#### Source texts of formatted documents

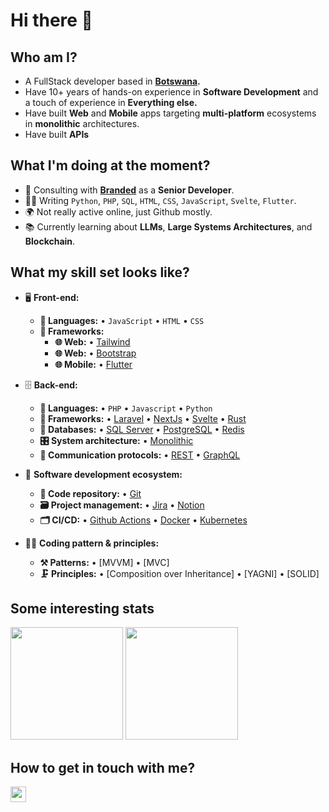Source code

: # Hi there 👋

## Who am I?

- A FullStack developer based in **[Botswana](https://en.wikipedia.org/wiki/Botswana).**
- Have 10+ years of hands-on experience in **Software Development** and a touch of experience in **Everything else.**
- Have built **Web** and **Mobile** apps targeting **multi-platform** ecosystems in **monolithic** architectures.
- Have built **APIs**

## What I'm doing at the moment?

- 🏢 Consulting with **[Branded](https://branded/co.ke/)** as a **Senior Developer**.
- 👨‍💻 Writing `Python`, `PHP`, `SQL`, `HTML`, `CSS`, `JavaScript`, `Svelte`, `Flutter`.
- 🌍 Not really active online, just Github mostly.
- 📚 Currently learning about **LLMs**, **Large Systems Architectures**, and **Blockchain**.

## What my skill set looks like?

- 🖥 **Front-end:**
  - **📜 Languages:** • `JavaScript` • `HTML` • `CSS`
  - **🔬 Frameworks:**  
    - **🌐 Web:** • [Tailwind](https://tailwindcss.com/)
    - **🌐 Web:** • [Bootstrap](https://getbootstrap.com/)
    - **🌐 Mobile:** • [Flutter](https://flutter.dev/)

- 🗄️ **Back-end:**
  - **📜 Languages:** • `PHP` • `Javascript` • `Python`
  - **🔭 Frameworks:** • [Laravel](https://guides.rubyonrails.org/) • [NextJs](https://flask.palletsprojects.com/en/2.2.x/) • [Svelte](https://www.djangoproject.com/) • [Rust](https://www.rust-lang.org/)
  - **💾 Databases:** • [SQL Server](https://www.microsoft.com/en-us/sql-server/sql-server-2019) • [PostgreSQL](https://www.postgresql.org/) • [Redis](https://redis.io/)
  - **🎛 System architecture:** • [Monolithic](https://microservices.io/patterns/monolithic.html)
  - **🔌 Communication protocols:** • [REST](https://docs.microsoft.com/en-us/azure/architecture/best-practices/api-design) • [GraphQL](https://git-scm.com/)
- 🎡 **Software development ecosystem:**
  - **📁 Code repository:** • [Git](https://git-scm.com/)
  - **🗃 Project management:** • [Jira](https://www.atlassian.com/software/jira/) • [Notion](https://www.notion.so/)
  - **🗂 CI/CD:** • [Github Actions](https://github.com/features/actions) • [Docker](https://www.docker.com/) • [Kubernetes](https://kubernetes.io/)
- 🧙‍♂️ **Coding pattern & principles:**
  - **⚒ Patterns:** • [MVVM] • [MVC]
  - **🗜 Principles:** • [Composition over Inheritance] • [YAGNI] • [SOLID]

  
## Some interesting stats  

<!--Github Stats-->
<p float="left">
<img height="180em" src="https://github-readme-stats.vercel.app/api?username=blufox&show_icons=true" />
<img height="180em" src="https://github-readme-stats.vercel.app/api/top-langs/?username=blufox&show_icons=true"/>
</p>

## How to get in touch with me?

<p left="center">
<a href="mailto:antiversebw@gmail.com">
  <img src="https://img.shields.io/badge/Gmail-D14836?style=for-the-badge&logo=gmail&logoColor=white" height=25>
</a>
</p>
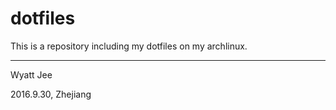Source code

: # dotfiles

This is a repository including my dotfiles on my archlinux.

---

Wyatt Jee

2016.9.30, Zhejiang
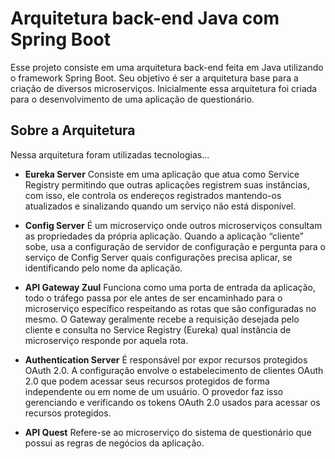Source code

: # Arquitetura back-end Java com Spring Boot
Esse projeto consiste em uma arquitetura back-end feita em Java utilizando o framework Spring Boot. Seu objetivo é ser a arquitetura base para a criação de diversos microserviços. Inicialmente essa arquitetura foi criada para o desenvolvimento de uma aplicação de questionário.

## Sobre a Arquitetura
Nessa arquitetura foram utilizadas tecnologias...

* **Eureka Server**
Consiste em uma aplicação que atua como Service Registry permitindo que outras aplicações registrem suas instâncias, com isso, ele controla os endereços registrados mantendo-os atualizados e sinalizando quando um serviço não está disponível.

* **Config Server**
É um microserviço onde outros microserviços consultam as propriedades da própria aplicação. Quando a aplicação “cliente” sobe, usa a configuração de servidor de configuração e pergunta para o serviço de Config Server quais configurações precisa aplicar, se identificando pelo nome da aplicação.

* **API Gateway Zuul**
Funciona como uma porta de entrada da aplicação, todo o tráfego passa por ele antes de ser encaminhado para o microserviço específico respeitando as rotas que são configuradas no mesmo. O Gateway geralmente recebe a requisição desejada pelo cliente e consulta no Service Registry (Eureka) qual instância de microserviço responde por aquela rota.

* **Authentication Server**
É responsável por expor recursos protegidos OAuth 2.0. A configuração envolve o estabelecimento de clientes OAuth 2.0 que podem acessar seus recursos protegidos de forma independente ou em nome de um usuário. O provedor faz isso gerenciando e verificando os tokens OAuth 2.0 usados para acessar os recursos protegidos.

* **API Quest**
Refere-se ao microserviço do sistema de questionário que possui as regras de negócios da aplicação.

#### Task to carry out
Without the pictures, return all the records precisely as they stand.

#### Solution for this task
Source code

: # Hi there 👋

## Who am I?

- A FullStack developer based in **[Botswana](https://en.wikipedia.org/wiki/Botswana).**
- Have 10+ years of hands-on experience in **Software Development** and a touch of experience in **Everything else.**
- Have built **Web** and **Mobile** apps targeting **multi-platform** ecosystems in **monolithic** architectures.
- Have built **APIs**

## What I'm doing at the moment?

- 🏢 Consulting with **[Branded](https://branded/co.ke/)** as a **Senior Developer**.
- 👨‍💻 Writing `Python`, `PHP`, `SQL`, `HTML`, `CSS`, `JavaScript`, `Svelte`, `Flutter`.
- 🌍 Not really active online, just Github mostly.
- 📚 Currently learning about **LLMs**, **Large Systems Architectures**, and **Blockchain**.

## What my skill set looks like?

- 🖥 **Front-end:**
  - **📜 Languages:** • `JavaScript` • `HTML` • `CSS`
  - **🔬 Frameworks:**  
    - **🌐 Web:** • [Tailwind](https://tailwindcss.com/)
    - **🌐 Web:** • [Bootstrap](https://getbootstrap.com/)
    - **🌐 Mobile:** • [Flutter](https://flutter.dev/)

- 🗄️ **Back-end:**
  - **📜 Languages:** • `PHP` • `Javascript` • `Python`
  - **🔭 Frameworks:** • [Laravel](https://guides.rubyonrails.org/) • [NextJs](https://flask.palletsprojects.com/en/2.2.x/) • [Svelte](https://www.djangoproject.com/) • [Rust](https://www.rust-lang.org/)
  - **💾 Databases:** • [SQL Server](https://www.microsoft.com/en-us/sql-server/sql-server-2019) • [PostgreSQL](https://www.postgresql.org/) • [Redis](https://redis.io/)
  - **🎛 System architecture:** • [Monolithic](https://microservices.io/patterns/monolithic.html)
  - **🔌 Communication protocols:** • [REST](https://docs.microsoft.com/en-us/azure/architecture/best-practices/api-design) • [GraphQL](https://git-scm.com/)
- 🎡 **Software development ecosystem:**
  - **📁 Code repository:** • [Git](https://git-scm.com/)
  - **🗃 Project management:** • [Jira](https://www.atlassian.com/software/jira/) • [Notion](https://www.notion.so/)
  - **🗂 CI/CD:** • [Github Actions](https://github.com/features/actions) • [Docker](https://www.docker.com/) • [Kubernetes](https://kubernetes.io/)
- 🧙‍♂️ **Coding pattern & principles:**
  - **⚒ Patterns:** • [MVVM] • [MVC]
  - **🗜 Principles:** • [Composition over Inheritance] • [YAGNI] • [SOLID]

  
## Some interesting stats  

<!--Github Stats-->
<p float="left">
<img height="180em" src="https://github-readme-stats.vercel.app/api?username=blufox&show_icons=true" />
<img height="180em" src="https://github-readme-stats.vercel.app/api/top-langs/?username=blufox&show_icons=true"/>
</p>

## How to get in touch with me?

<p left="center">
<a href="mailto:antiversebw@gmail.com">
  <img src="https://img.shields.io/badge/Gmail-D14836?style=for-the-badge&logo=gmail&logoColor=white" height=25>
</a>
</p>
Source code

: # dotfiles

This is a repository including my dotfiles on my archlinux.

---

Wyatt Jee

2016.9.30, Zhejiang
Source code

: # Arquitetura back-end Java com Spring Boot
Esse projeto consiste em uma arquitetura back-end feita em Java utilizando o framework Spring Boot. Seu objetivo é ser a arquitetura base para a criação de diversos microserviços. Inicialmente essa arquitetura foi criada para o desenvolvimento de uma aplicação de questionário.

## Sobre a Arquitetura
Nessa arquitetura foram utilizadas tecnologias...

* **Eureka Server**
Consiste em uma aplicação que atua como Service Registry permitindo que outras aplicações registrem suas instâncias, com isso, ele controla os endereços registrados mantendo-os atualizados e sinalizando quando um serviço não está disponível.

* **Config Server**
É um microserviço onde outros microserviços consultam as propriedades da própria aplicação. Quando a aplicação “cliente” sobe, usa a configuração de servidor de configuração e pergunta para o serviço de Config Server quais configurações precisa aplicar, se identificando pelo nome da aplicação.

* **API Gateway Zuul**
Funciona como uma porta de entrada da aplicação, todo o tráfego passa por ele antes de ser encaminhado para o microserviço específico respeitando as rotas que são configuradas no mesmo. O Gateway geralmente recebe a requisição desejada pelo cliente e consulta no Service Registry (Eureka) qual instância de microserviço responde por aquela rota.

* **Authentication Server**
É responsável por expor recursos protegidos OAuth 2.0. A configuração envolve o estabelecimento de clientes OAuth 2.0 que podem acessar seus recursos protegidos de forma independente ou em nome de um usuário. O provedor faz isso gerenciando e verificando os tokens OAuth 2.0 usados para acessar os recursos protegidos.

* **API Quest**
Refere-se ao microserviço do sistema de questionário que possui as regras de negócios da aplicação.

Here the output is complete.